Considering our results, it seems that several mechanisms could be at stake in cicatricial esophageal fibrosis. In particular, mucosal defect and resulting acid, and bacterial aggressions of the submucosa could play a role; therefore, stricture prevention strategies focusing on covering and protecting the injured esophagus should be developed, even if recent studies, including ones done on humans, either report insufficient efficacy [32], or show an improvement of esophageal wound healing only in partial mucosal defects [7, 8, 33–35], where strictures are uncommon. However, the use of growth factors, extracellular membranes, or bio-scaffolds or cellular therapy, makes their translation into daily practice unlikely for the present moment. This data confirm that preventive treatment should prevail against curative ones regarding post-endoscopic esophageal strictures.

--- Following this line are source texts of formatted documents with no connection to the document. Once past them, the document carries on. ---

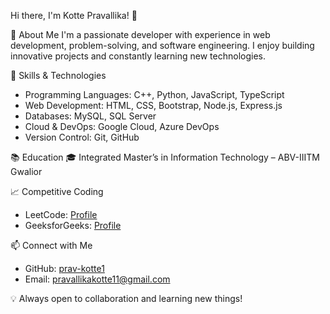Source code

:  Hi there, I'm Kotte Pravallika! 👋

 🚀 About Me
I'm a passionate developer with experience in web development, problem-solving, and software engineering. I enjoy building innovative projects and constantly learning new technologies.

 🔧 Skills & Technologies
- Programming Languages: C++, Python, JavaScript, TypeScript
- Web Development: HTML, CSS, Bootstrap, Node.js, Express.js
- Databases: MySQL, SQL Server
- Cloud & DevOps: Google Cloud, Azure DevOps
- Version Control: Git, GitHub

 📚 Education
🎓 Integrated Master’s in Information Technology – ABV-IIITM Gwalior

 📈 Competitive Coding
- LeetCode: [Profile](https://leetcode.com/u/pravallika67/)
- GeeksforGeeks: [Profile](https://www.geeksforgeeks.org/user/pravallikakotte/)

 📫 Connect with Me
- GitHub: [prav-kotte1](https://github.com/prav-kotte1)
- Email: pravallikakotte11@gmail.com

💡 Always open to collaboration and learning new things!

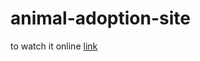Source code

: # animal-adoption-site
to watch it online [link](https://elshafei-developer.github.io/animal-adoption-site)
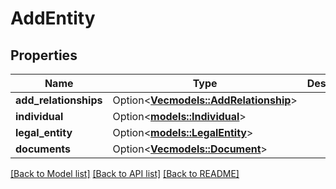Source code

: # AddEntity

## Properties

Name | Type | Description | Notes
------------ | ------------- | ------------- | -------------
**add_relationships** | Option<[**Vec<models::AddRelationship>**](AddRelationship.md)> |  | [optional]
**individual** | Option<[**models::Individual**](Individual.md)> |  | [optional]
**legal_entity** | Option<[**models::LegalEntity**](LegalEntity.md)> |  | [optional]
**documents** | Option<[**Vec<models::Document>**](Document.md)> |  | [optional]

[[Back to Model list]](../README.md#documentation-for-models) [[Back to API list]](../README.md#documentation-for-api-endpoints) [[Back to README]](../README.md)


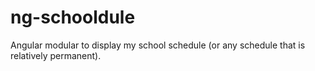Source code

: # ng-schooldule
Angular modular to display my school schedule (or any schedule that is relatively permanent).
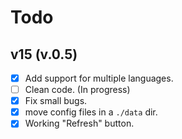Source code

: # Todo

## v15 (v.0.5)

* [x] Add support for multiple languages.
* [ ] Clean code. (In progress)
* [x] Fix small bugs.
* [x] move config files in a `./data` dir.
* [x] Working "Refresh" button.
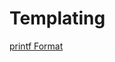 # Templating
[printf Format](https://github.com/Chaoses-Ib/FormalLanguages/blob/main/Computer%20Languages/Template%20Languages/printf%20Format.md)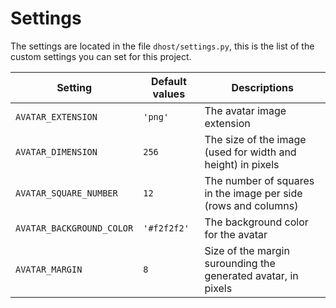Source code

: # Settings

The settings are located in the file `dhost/settings.py`, this is the list of the custom settings you can set for this project.

| Setting | Default values | Descriptions |
| --- | --- | --- |
| `AVATAR_EXTENSION` | `'png'` | The avatar image extension |
| `AVATAR_DIMENSION` | `256` | The size of the image (used for width and height) in pixels |
| `AVATAR_SQUARE_NUMBER` | `12` | The number of squares in the image per side (rows and columns) |
| `AVATAR_BACKGROUND_COLOR` | `'#f2f2f2'` | The background color for the avatar |
| `AVATAR_MARGIN` | `8` | Size of the margin surounding the generated avatar, in pixels |
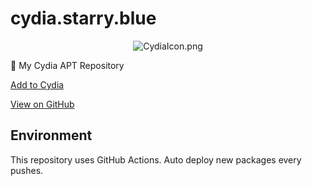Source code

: # cydia.starry.blue

<div align="center">
  <img src="https://cydia.starry.blue/CydiaIcon.png" alt="CydiaIcon.png">
</div>

📲 My Cydia APT Repository

[Add to Cydia](cydia://url/https://cydia.saurik.com/api/share#?source=https%3A%2F%2Fcydia.starry.blue)

[View on GitHub](https://github.com/SlashNephy/cydia.starry.blue)

## Environment

This repository uses GitHub Actions. Auto deploy new packages every pushes.
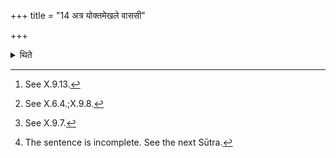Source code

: +++
title = "14 अत्र योक्तमेखले वाससी"

+++

<details><summary>थिते</summary>

14. At this stage, after the yoke-halter and the girdle,[^1] the two garments,[^2] the (hair-) net,[^3] the black antelope-skin, have been thrown in the Avabhrtha (-water),[^4]  

[^1]: See X.9.13.   

[^2]: See X.6.4.;X.9.8.  

[^3]: See X.9.7.   

[^4]: The sentence is incomplete. See the next Sūtra.  
</details>
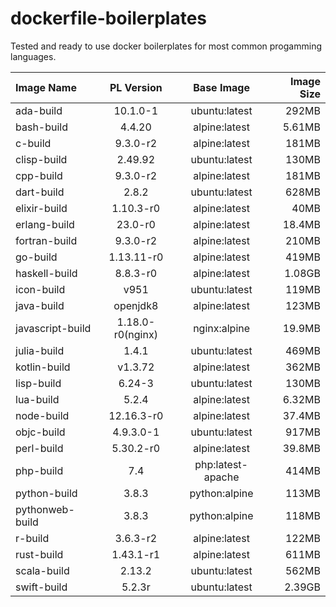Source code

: # dockerfile-boilerplates
Tested and ready to use docker boilerplates for most common progamming languages.



| Image Name  | PL Version  | Base Image |  Image Size    |
| :---        |    :----:   |  :----:    |           ---: |
|   ada-build   |   10.1.0-1  |   ubuntu:latest   |   292MB   |
|    bash-build   |   4.4.20   |   alpine:latest   |   5.61MB   |
|   c-build   |   9.3.0-r2   |   alpine:latest   |   181MB   |
|   clisp-build   |   2.49.92   |   ubuntu:latest   |   130MB   |
|   cpp-build   |   9.3.0-r2   |   alpine:latest   |   181MB   |
|   dart-build   |   2.8.2   |   ubuntu:latest   |   628MB   |
|   elixir-build   |   1.10.3-r0   |   alpine:latest   |   40MB   |
|   erlang-build   |   23.0-r0   |   alpine:latest   |   18.4MB   |
|   fortran-build   |   9.3.0-r2   |   alpine:latest   |   210MB   |
|   go-build   |   1.13.11-r0   |   alpine:latest   |   419MB   |
|   haskell-build   |   8.8.3-r0   |   alpine:latest   |   1.08GB   |
|   icon-build   |   v951   |   ubuntu:latest   |   119MB   |
|   java-build   |   openjdk8   |   alpine:latest   |   123MB   |
|   javascript-build   |   1.18.0-r0(nginx)   |   nginx:alpine   |   19.9MB   |
|   julia-build   |   1.4.1   |   ubuntu:latest   |   469MB   |
|   kotlin-build   |   v1.3.72   |   alpine:latest   |   362MB   |
|   lisp-build   |   6.24-3   |   ubuntu:latest   |   130MB   |
|   lua-build   |   5.2.4   |   alpine:latest   |   6.32MB   |
|   node-build   |   12.16.3-r0   |   alpine:latest   |  37.4MB   |
|   objc-build   |   4.9.3.0-1   |   ubuntu:latest   |   917MB   |
|   perl-build   |   5.30.2-r0   |   alpine:latest   |   39.8MB   |
|   php-build   |   7.4   |   php:latest-apache   |   414MB   |
|   python-build   |   3.8.3   |   python:alpine   |   113MB   |
|   pythonweb-build   |   3.8.3   |   python:alpine   |   118MB   |
|   r-build   |   3.6.3-r2   |   alpine:latest   |   122MB   |
|   rust-build   |   1.43.1-r1   |   alpine:latest   |   611MB   |
|   scala-build   |   2.13.2   |   ubuntu:latest   |   562MB   |
|   swift-build   |   5.2.3r   |   ubuntu:latest   |   2.39GB   |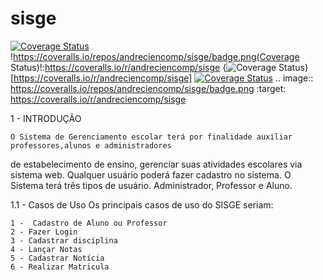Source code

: sisge
=====

[![Coverage Status](https://coveralls.io/repos/andreciencomp/sisge/badge.png)](https://coveralls.io/r/andreciencomp/sisge)
!https://coveralls.io/repos/andreciencomp/sisge/badge.png(Coverage Status)!:https://coveralls.io/r/andreciencomp/sisge
{<img src="https://coveralls.io/repos/andreciencomp/sisge/badge.png" alt="Coverage Status" />}[https://coveralls.io/r/andreciencomp/sisge] 
<a href='https://coveralls.io/r/andreciencomp/sisge'><img src='https://coveralls.io/repos/andreciencomp/sisge/badge.png' alt='Coverage Status' /></a> 
.. image:: https://coveralls.io/repos/andreciencomp/sisge/badge.png :target: https://coveralls.io/r/andreciencomp/sisge 



1 - INTRODUÇÃO

	O Sistema de Gerenciamento escolar terá por finalidade auxiliar professores,alunos e administradores 
de estabelecimento de ensino, gerenciar suas atividades escolares via sistema web.
	Qualquer usuário poderá fazer cadastro no sistema. 
	O Sistema terá três tipos de usuário. Administrador, Professor e Aluno.


1.1 - Casos de Uso
    Os principais casos de uso do SISGE seriam:

	1 -  Cadastro de Aluno ou Professor
	2 - Fazer Login
	3 - Cadastrar disciplina
	4 - Lançar Notas 
	5 - Cadastrar Notícia
	6 - Realizar Matricula

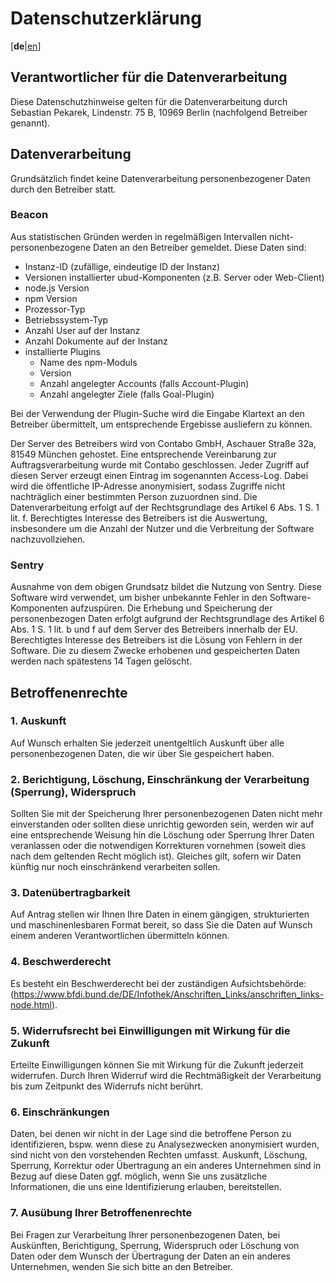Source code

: # Datenschutzerklärung
[**de**|[en](./Privacy_en.md)]

## Verantwortlicher für die Datenverarbeitung
Diese Datenschutzhinweise gelten für die Datenverarbeitung durch Sebastian Pekarek, Lindenstr. 75 B, 10969 Berlin (nachfolgend Betreiber genannt).

## Datenverarbeitung
Grundsätzlich findet keine Datenverarbeitung personenbezogener Daten durch den Betreiber statt. 

### Beacon
Aus statistischen Gründen werden in regelmäßigen Intervallen nicht-personenbezogene Daten an den Betreiber gemeldet. Diese Daten sind:

- Instanz-ID (zufällige, eindeutige ID der Instanz)
- Versionen installierter ubud-Komponenten (z.B. Server oder Web-Client)
- node.js Version
- npm Version
- Prozessor-Typ
- Betriebssystem-Typ
- Anzahl User auf der Instanz
- Anzahl Dokumente auf der Instanz
- installierte Plugins
    - Name des npm-Moduls
    - Version
    - Anzahl angelegter Accounts (falls Account-Plugin)
    - Anzahl angelegter Ziele (falls Goal-Plugin)

Bei der Verwendung der Plugin-Suche wird die Eingabe Klartext an den Betreiber übermittelt, um entsprechende Ergebisse ausliefern zu können.

Der Server des Betreibers wird von Contabo GmbH, Aschauer Straße 32a, 81549 München gehostet. Eine entsprechende Vereinbarung zur Auftragsverarbeitung wurde mit Contabo geschlossen. Jeder Zugriff auf diesen Server erzeugt einen Eintrag im sogenannten Access-Log. Dabei wird die öffentliche IP-Adresse anonymisiert, sodass Zugriffe nicht nachträglich einer bestimmten Person zuzuordnen sind. Die Datenverarbeitung erfolgt auf der Rechtsgrundlage des Artikel 6 Abs. 1 S. 1 lit. f. Berechtigtes Interesse des Betreibers ist die Auswertung, insbesondere um die Anzahl der Nutzer und die Verbreitung der Software nachzuvollziehen.

### Sentry
Ausnahme von dem obigen Grundsatz bildet die Nutzung von Sentry. Diese Software wird verwendet, um bisher unbekannte Fehler in den Software-Komponenten aufzuspüren. Die Erhebung und Speicherung der personenbezogen Daten erfolgt aufgrund der Rechtsgrundlage des Artikel 6 Abs. 1 S. 1 lit. b und f auf dem Server des Betreibers innerhalb der EU. Berechtigtes Interesse des Betreibers ist die Lösung von Fehlern in der Software. Die zu diesem Zwecke erhobenen und gespeicherten Daten werden nach spätestens 14 Tagen gelöscht.

## Betroffenenrechte

### 1. Auskunft
Auf Wunsch erhalten Sie jederzeit unentgeltlich Auskunft über alle personenbezogenen Daten, die wir über Sie gespeichert haben.

### 2. Berichtigung, Löschung, Einschränkung der Verarbeitung (Sperrung), Widerspruch
Sollten Sie mit der Speicherung Ihrer personenbezogenen Daten nicht mehr einverstanden oder sollten diese unrichtig geworden sein, werden wir auf eine entsprechende Weisung hin die Löschung oder Sperrung Ihrer Daten veranlassen oder die notwendigen Korrekturen vornehmen (soweit dies nach dem geltenden Recht möglich ist). Gleiches gilt, sofern wir Daten künftig nur noch einschränkend verarbeiten sollen.

### 3. Datenübertragbarkeit
Auf Antrag stellen wir Ihnen Ihre Daten in einem gängigen, strukturierten und maschinenlesbaren Format bereit, so dass Sie die Daten auf Wunsch einem anderen Verantwortlichen übermitteln können.

### 4. Beschwerderecht
Es besteht ein Beschwerderecht bei der zuständigen Aufsichtsbehörde:
(https://www.bfdi.bund.de/DE/Infothek/Anschriften_Links/anschriften_links-node.html).

### 5. Widerrufsrecht bei Einwilligungen mit Wirkung für die Zukunft
Erteilte Einwilligungen können Sie mit Wirkung für die Zukunft jederzeit widerrufen. Durch Ihren Widerruf wird die Rechtmäßigkeit der Verarbeitung bis zum Zeitpunkt des Widerrufs nicht berührt.

### 6. Einschränkungen
Daten, bei denen wir nicht in der Lage sind die betroffene Person zu identifizieren, bspw. wenn diese zu Analysezwecken anonymisiert wurden, sind nicht von den vorstehenden Rechten umfasst. Auskunft, Löschung, Sperrung, Korrektur oder Übertragung an ein anderes Unternehmen sind in Bezug auf diese Daten ggf. möglich, wenn Sie uns zusätzliche Informationen, die uns eine Identifizierung erlauben, bereitstellen.

### 7. Ausübung Ihrer Betroffenenrechte
Bei Fragen zur Verarbeitung Ihrer personenbezogenen Daten, bei Auskünften, Berichtigung, Sperrung, Widerspruch oder Löschung von Daten oder dem Wunsch der Übertragung der Daten an ein anderes Unternehmen, wenden Sie sich bitte an den Betreiber.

Our study failed to prove that an antioxidant such as NAC can improve the outcome of tissue repair in a model of severe post-ESD esophageal stricture, when used as a single agent. Its antioxidant activity did not prevent fibroinflammatory cicatricial esophageal stricture formation at the 21st postoperative day. Extensive esophageal endoscopic submucosal dissection might become an alternative choice to esophagectomy for Barrett’s esophagus with high-grade dysplasia or early adenocarcinoma; hence, further analysis of esophageal wound healing will be needed, in order to develop new stricture-preventing treatments.